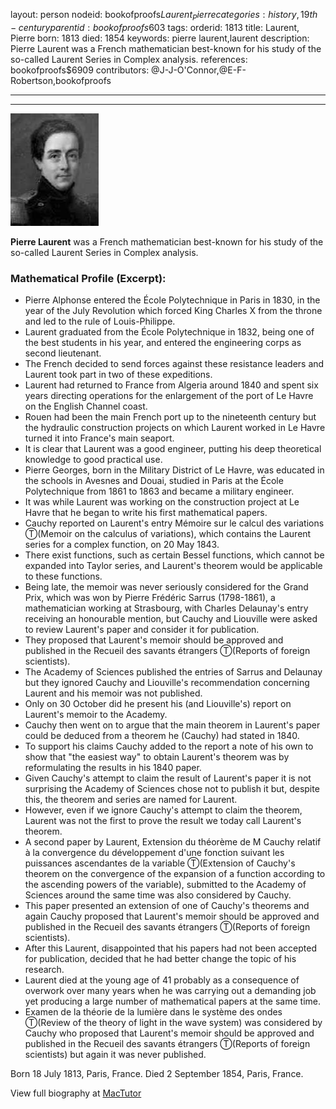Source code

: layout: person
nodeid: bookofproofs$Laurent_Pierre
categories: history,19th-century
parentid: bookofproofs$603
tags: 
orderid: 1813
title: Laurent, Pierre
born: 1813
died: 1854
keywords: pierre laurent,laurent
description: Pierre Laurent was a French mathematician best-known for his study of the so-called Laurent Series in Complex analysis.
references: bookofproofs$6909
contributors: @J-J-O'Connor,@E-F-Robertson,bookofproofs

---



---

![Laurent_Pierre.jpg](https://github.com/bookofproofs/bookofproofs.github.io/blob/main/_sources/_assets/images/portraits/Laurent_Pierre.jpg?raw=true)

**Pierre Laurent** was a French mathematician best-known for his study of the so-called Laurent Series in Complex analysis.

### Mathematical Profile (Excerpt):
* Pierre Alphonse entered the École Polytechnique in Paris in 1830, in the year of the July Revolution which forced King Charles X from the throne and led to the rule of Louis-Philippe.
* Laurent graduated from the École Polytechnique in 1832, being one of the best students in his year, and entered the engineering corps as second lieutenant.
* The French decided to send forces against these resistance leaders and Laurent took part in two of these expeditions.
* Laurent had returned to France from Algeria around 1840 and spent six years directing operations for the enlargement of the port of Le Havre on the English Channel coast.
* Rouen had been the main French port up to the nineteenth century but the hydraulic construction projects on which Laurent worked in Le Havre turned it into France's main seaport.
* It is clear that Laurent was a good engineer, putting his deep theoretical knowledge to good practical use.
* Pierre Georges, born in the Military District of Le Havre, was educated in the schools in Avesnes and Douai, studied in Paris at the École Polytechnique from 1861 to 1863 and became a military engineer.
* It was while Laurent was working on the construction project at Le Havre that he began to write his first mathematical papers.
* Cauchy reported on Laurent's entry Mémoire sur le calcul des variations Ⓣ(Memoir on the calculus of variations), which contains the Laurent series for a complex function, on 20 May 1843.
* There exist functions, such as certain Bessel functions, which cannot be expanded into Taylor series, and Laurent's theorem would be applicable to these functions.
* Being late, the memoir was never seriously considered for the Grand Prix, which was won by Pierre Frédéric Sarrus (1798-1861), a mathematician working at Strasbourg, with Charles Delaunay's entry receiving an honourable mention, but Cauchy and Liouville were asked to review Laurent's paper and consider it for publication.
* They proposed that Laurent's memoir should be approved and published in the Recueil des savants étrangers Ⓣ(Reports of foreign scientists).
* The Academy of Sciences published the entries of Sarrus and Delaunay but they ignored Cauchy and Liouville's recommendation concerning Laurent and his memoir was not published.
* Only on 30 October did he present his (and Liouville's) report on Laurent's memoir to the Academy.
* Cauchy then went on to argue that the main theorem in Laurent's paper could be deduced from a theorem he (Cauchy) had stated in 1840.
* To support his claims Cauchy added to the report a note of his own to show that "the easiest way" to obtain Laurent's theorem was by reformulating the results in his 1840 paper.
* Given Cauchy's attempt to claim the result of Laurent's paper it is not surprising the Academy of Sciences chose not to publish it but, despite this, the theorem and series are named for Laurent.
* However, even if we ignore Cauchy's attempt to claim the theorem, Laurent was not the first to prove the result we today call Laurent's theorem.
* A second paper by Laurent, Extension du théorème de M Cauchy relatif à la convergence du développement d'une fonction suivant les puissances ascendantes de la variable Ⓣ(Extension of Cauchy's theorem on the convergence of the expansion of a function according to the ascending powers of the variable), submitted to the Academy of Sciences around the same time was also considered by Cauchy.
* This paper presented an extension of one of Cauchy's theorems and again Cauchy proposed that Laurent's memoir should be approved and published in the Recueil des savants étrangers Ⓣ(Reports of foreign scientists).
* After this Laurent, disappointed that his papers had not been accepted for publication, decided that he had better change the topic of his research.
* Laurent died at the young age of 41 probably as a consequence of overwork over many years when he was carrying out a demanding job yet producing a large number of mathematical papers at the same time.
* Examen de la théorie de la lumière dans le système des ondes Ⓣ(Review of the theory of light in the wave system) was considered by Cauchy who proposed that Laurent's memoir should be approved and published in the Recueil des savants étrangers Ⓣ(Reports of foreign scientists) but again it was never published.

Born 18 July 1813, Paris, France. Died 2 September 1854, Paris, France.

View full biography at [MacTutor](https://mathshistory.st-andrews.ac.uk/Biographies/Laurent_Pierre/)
--
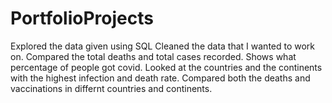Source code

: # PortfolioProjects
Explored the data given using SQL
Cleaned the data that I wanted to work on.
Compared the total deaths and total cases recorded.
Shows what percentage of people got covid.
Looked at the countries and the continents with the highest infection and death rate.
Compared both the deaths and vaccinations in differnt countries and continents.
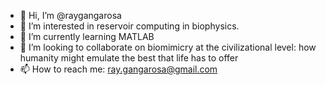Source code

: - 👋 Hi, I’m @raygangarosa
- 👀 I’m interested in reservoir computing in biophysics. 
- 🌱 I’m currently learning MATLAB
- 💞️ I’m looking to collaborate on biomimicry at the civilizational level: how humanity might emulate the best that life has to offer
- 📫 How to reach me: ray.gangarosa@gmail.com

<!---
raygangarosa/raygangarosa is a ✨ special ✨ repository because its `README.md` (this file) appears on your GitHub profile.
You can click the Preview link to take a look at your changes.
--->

## Task to complete
Set down, exactly as they stand above, the lines starting with the line with "as second lieutenant." and going on through the line with "to these functions.", and no others.

## Final answer
* Laurent graduated from the École Polytechnique in 1832, being one of the best students in his year, and entered the engineering corps as second lieutenant.
* The French decided to send forces against these resistance leaders and Laurent took part in two of these expeditions.
* Laurent had returned to France from Algeria around 1840 and spent six years directing operations for the enlargement of the port of Le Havre on the English Channel coast.
* Rouen had been the main French port up to the nineteenth century but the hydraulic construction projects on which Laurent worked in Le Havre turned it into France's main seaport.
* It is clear that Laurent was a good engineer, putting his deep theoretical knowledge to good practical use.
* Pierre Georges, born in the Military District of Le Havre, was educated in the schools in Avesnes and Douai, studied in Paris at the École Polytechnique from 1861 to 1863 and became a military engineer.
* It was while Laurent was working on the construction project at Le Havre that he began to write his first mathematical papers.
* Cauchy reported on Laurent's entry Mémoire sur le calcul des variations Ⓣ(Memoir on the calculus of variations), which contains the Laurent series for a complex function, on 20 May 1843.
* There exist functions, such as certain Bessel functions, which cannot be expanded into Taylor series, and Laurent's theorem would be applicable to these functions.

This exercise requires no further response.